[Stored data]
------
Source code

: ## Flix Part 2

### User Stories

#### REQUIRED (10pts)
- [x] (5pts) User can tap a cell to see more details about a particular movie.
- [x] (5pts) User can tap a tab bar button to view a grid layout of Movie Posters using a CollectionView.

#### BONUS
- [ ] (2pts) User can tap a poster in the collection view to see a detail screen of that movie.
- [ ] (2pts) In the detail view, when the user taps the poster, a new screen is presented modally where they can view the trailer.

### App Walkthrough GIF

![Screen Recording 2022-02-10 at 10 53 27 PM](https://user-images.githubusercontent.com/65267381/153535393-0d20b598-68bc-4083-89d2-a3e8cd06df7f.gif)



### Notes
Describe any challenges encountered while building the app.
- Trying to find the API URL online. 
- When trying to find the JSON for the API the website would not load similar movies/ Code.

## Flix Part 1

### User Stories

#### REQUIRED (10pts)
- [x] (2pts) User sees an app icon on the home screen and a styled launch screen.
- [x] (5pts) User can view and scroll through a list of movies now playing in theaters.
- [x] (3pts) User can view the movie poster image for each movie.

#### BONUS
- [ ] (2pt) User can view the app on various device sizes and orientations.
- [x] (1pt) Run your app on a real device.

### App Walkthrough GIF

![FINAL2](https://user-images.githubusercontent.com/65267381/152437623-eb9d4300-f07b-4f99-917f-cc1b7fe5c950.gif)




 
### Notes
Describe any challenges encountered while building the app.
------
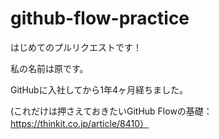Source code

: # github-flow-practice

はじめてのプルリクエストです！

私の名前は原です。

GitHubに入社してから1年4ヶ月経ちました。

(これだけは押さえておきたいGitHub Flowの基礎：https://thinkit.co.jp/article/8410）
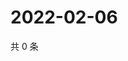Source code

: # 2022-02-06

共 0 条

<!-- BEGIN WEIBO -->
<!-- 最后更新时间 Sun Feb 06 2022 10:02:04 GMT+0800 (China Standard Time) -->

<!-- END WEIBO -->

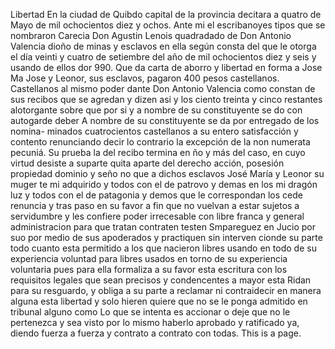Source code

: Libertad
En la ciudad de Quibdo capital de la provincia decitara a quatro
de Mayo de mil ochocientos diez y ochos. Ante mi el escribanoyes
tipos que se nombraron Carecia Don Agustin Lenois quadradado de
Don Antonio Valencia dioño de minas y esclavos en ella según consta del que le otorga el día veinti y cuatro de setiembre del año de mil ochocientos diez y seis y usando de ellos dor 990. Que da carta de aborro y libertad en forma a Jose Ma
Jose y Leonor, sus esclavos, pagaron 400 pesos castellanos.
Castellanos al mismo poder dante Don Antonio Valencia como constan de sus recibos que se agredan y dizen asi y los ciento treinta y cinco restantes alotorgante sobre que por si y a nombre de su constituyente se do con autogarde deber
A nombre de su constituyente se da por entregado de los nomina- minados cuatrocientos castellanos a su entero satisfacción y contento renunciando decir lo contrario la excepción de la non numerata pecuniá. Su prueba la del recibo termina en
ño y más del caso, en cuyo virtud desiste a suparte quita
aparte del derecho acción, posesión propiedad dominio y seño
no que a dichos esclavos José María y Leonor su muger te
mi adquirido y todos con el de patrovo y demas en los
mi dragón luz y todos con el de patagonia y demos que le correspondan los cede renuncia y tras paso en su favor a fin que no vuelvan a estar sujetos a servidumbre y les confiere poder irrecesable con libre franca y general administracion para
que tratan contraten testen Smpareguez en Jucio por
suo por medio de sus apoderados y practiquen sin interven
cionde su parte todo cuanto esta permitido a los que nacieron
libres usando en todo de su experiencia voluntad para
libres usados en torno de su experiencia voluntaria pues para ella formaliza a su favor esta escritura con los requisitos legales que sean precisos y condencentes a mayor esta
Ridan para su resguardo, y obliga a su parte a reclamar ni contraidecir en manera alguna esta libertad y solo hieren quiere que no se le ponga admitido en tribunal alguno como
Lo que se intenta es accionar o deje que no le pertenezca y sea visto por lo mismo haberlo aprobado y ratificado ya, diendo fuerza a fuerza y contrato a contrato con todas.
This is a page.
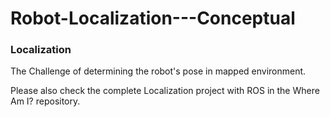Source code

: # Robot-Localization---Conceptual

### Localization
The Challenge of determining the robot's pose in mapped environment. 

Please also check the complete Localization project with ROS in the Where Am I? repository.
------
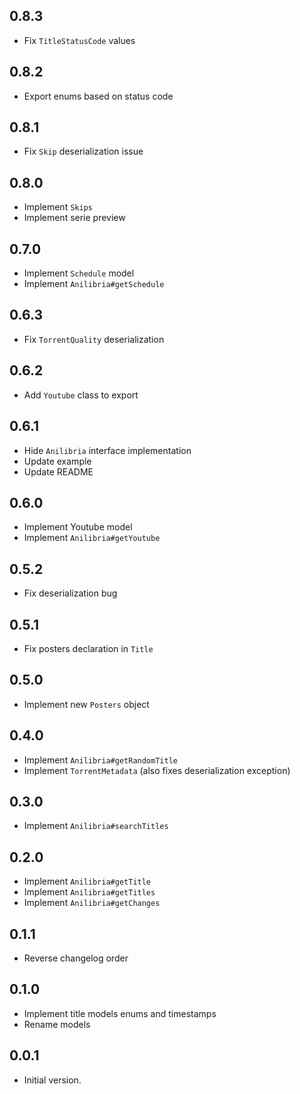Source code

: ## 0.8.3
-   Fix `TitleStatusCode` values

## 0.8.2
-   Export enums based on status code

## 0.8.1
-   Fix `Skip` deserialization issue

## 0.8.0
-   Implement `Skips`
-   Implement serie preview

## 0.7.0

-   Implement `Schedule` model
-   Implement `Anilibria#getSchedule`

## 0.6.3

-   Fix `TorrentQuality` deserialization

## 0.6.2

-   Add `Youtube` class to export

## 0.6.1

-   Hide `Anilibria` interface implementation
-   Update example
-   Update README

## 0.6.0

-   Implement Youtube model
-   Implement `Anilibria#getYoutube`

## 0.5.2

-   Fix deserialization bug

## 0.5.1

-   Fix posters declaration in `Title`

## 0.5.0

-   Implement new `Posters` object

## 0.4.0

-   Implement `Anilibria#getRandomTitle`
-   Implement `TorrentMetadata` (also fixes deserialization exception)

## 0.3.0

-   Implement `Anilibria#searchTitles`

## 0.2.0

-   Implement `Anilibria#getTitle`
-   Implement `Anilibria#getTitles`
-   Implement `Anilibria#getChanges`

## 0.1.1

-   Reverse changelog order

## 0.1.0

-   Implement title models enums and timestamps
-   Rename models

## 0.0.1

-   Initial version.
------
*Problem*. Return each line above where the word "como" shows up.

*Answer*.
Castellanos al mismo poder dante Don Antonio Valencia como constan de sus recibos que se agredan y dizen asi y los ciento treinta y cinco restantes alotorgante sobre que por si y a nombre de su constituyente se do con autogarde deber
Ridan para su resguardo, y obliga a su parte a reclamar ni contraidecir en manera alguna esta libertad y solo hieren quiere que no se le ponga admitido en tribunal alguno como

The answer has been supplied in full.